(Plain-text document sources)
◆ ◆ ◆ ◆ ◆

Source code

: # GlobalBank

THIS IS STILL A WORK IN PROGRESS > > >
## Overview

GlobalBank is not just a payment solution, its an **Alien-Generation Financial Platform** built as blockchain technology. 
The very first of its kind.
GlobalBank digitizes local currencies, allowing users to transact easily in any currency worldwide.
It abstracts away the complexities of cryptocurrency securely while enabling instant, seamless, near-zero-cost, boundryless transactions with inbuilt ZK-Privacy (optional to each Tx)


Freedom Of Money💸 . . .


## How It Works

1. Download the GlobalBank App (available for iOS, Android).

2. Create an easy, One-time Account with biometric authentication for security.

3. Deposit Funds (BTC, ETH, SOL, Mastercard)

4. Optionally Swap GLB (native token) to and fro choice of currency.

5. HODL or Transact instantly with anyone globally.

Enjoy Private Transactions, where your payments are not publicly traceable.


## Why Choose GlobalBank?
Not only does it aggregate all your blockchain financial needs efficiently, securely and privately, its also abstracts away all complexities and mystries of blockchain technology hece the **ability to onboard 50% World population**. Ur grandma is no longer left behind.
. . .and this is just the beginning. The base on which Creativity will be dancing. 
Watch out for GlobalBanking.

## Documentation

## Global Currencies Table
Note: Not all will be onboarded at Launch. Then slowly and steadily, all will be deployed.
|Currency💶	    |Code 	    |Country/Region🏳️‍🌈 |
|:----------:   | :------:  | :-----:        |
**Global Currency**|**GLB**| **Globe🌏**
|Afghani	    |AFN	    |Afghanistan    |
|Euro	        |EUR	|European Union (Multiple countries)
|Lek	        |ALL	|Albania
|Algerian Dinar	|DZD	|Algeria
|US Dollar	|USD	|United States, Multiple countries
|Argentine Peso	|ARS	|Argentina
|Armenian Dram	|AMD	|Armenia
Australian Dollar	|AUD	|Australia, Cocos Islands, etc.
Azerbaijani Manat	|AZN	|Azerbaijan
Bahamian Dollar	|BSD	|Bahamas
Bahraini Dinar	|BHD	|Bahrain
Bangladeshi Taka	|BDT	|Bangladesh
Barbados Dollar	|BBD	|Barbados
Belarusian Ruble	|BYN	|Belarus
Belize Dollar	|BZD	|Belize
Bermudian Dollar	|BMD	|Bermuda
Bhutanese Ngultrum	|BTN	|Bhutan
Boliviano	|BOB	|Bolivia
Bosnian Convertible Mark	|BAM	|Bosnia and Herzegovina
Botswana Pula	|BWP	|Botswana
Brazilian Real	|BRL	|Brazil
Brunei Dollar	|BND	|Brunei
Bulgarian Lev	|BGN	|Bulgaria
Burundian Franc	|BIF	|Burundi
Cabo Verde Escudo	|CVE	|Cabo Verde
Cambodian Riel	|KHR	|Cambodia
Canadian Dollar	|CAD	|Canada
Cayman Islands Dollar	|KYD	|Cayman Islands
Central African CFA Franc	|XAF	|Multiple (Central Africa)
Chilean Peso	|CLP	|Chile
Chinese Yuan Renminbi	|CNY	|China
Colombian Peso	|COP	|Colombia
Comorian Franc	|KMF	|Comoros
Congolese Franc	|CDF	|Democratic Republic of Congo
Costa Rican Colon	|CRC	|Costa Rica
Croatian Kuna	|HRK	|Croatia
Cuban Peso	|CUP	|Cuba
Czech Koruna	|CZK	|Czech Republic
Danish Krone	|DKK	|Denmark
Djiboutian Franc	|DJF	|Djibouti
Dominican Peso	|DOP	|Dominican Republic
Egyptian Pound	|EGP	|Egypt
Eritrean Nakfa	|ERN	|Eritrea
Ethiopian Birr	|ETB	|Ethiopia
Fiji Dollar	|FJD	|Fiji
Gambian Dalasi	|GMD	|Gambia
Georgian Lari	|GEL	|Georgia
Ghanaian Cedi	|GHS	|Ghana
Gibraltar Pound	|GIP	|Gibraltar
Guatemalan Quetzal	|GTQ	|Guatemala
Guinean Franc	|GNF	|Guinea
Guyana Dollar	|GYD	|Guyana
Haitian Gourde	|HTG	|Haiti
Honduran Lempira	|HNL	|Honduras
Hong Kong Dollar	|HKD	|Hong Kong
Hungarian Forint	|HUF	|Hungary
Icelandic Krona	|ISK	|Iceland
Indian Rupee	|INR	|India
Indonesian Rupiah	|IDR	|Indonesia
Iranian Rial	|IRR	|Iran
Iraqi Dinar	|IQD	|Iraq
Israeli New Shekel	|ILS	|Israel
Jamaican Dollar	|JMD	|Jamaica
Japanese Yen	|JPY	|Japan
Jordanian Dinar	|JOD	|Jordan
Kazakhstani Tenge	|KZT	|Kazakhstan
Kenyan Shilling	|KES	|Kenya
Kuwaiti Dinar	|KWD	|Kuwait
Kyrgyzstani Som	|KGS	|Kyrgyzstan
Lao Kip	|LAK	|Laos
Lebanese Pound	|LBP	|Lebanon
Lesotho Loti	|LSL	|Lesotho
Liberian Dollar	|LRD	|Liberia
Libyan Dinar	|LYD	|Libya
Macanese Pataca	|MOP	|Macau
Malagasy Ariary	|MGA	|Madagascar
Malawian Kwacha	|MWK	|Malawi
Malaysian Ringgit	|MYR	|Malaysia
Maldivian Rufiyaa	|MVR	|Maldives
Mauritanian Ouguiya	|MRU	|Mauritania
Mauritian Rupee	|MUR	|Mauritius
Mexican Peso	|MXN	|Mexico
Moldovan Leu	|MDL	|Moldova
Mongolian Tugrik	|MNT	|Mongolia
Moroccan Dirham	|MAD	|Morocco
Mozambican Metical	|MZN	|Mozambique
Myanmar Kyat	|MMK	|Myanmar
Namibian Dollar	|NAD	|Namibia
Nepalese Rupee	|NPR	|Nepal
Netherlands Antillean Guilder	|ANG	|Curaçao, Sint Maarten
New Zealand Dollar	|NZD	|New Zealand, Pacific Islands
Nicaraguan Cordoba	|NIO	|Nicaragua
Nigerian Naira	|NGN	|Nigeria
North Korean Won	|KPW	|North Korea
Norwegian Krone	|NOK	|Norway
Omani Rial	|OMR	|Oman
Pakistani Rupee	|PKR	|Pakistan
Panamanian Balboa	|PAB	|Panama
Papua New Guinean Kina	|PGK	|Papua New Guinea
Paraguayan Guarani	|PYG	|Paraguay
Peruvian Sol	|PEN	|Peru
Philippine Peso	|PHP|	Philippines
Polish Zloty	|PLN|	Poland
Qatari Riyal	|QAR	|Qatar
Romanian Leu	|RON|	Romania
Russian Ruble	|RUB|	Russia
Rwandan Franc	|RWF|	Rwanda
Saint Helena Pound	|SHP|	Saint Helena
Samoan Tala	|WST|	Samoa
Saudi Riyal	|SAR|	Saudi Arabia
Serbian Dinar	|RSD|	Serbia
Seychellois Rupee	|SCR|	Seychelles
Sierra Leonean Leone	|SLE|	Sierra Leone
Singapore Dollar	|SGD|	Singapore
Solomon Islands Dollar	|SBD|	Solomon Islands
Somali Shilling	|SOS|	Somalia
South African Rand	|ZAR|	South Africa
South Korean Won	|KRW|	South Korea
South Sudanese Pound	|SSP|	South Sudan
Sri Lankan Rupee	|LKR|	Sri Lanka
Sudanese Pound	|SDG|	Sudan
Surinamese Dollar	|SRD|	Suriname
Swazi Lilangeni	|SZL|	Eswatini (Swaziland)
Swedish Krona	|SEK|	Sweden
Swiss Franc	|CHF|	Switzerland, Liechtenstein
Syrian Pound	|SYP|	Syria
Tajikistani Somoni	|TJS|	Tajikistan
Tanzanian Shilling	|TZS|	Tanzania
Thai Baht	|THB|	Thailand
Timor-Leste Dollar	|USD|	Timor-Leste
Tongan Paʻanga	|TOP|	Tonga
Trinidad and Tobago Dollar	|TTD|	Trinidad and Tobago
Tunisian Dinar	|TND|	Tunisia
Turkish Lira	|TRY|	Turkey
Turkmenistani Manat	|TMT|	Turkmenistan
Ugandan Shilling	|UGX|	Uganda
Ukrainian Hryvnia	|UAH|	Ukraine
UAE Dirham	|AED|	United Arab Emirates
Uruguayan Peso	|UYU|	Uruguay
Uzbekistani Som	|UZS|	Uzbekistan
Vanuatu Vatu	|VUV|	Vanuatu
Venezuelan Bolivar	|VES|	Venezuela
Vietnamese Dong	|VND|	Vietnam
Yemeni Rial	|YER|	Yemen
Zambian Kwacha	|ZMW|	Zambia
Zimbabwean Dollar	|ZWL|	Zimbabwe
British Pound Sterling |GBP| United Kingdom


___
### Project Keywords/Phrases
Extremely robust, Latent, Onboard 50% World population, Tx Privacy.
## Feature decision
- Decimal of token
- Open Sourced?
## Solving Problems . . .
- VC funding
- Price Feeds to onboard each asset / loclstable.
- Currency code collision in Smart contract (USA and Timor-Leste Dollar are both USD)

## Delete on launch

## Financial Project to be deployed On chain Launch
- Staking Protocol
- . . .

◆ ◆ ◆ ◆ ◆

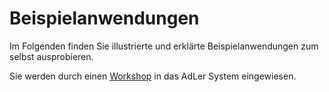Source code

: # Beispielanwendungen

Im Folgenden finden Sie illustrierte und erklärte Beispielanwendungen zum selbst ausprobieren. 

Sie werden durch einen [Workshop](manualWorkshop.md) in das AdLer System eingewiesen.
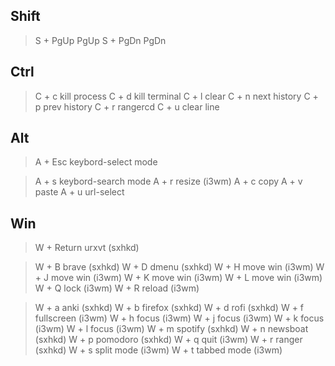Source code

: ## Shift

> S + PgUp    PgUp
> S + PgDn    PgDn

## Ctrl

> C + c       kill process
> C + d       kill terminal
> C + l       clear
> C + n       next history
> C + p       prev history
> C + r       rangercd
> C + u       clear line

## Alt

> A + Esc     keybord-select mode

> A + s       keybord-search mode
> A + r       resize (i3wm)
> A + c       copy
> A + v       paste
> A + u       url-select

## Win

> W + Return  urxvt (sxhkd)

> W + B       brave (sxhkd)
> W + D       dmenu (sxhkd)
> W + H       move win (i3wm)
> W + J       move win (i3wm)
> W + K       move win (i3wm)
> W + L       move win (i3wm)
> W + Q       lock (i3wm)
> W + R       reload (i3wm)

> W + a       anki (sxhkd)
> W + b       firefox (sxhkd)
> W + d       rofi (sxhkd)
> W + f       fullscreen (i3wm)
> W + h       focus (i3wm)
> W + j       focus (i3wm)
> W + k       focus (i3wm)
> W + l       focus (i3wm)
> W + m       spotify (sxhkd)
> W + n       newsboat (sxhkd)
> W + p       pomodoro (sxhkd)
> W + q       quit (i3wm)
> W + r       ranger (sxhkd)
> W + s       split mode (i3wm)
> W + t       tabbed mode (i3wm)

◆ ◆ ◆ ◆ ◆

= What is needed =
For the word "blockchain", work out how many lines of the entries contain it, and state the number alone.

= Problem solution =
2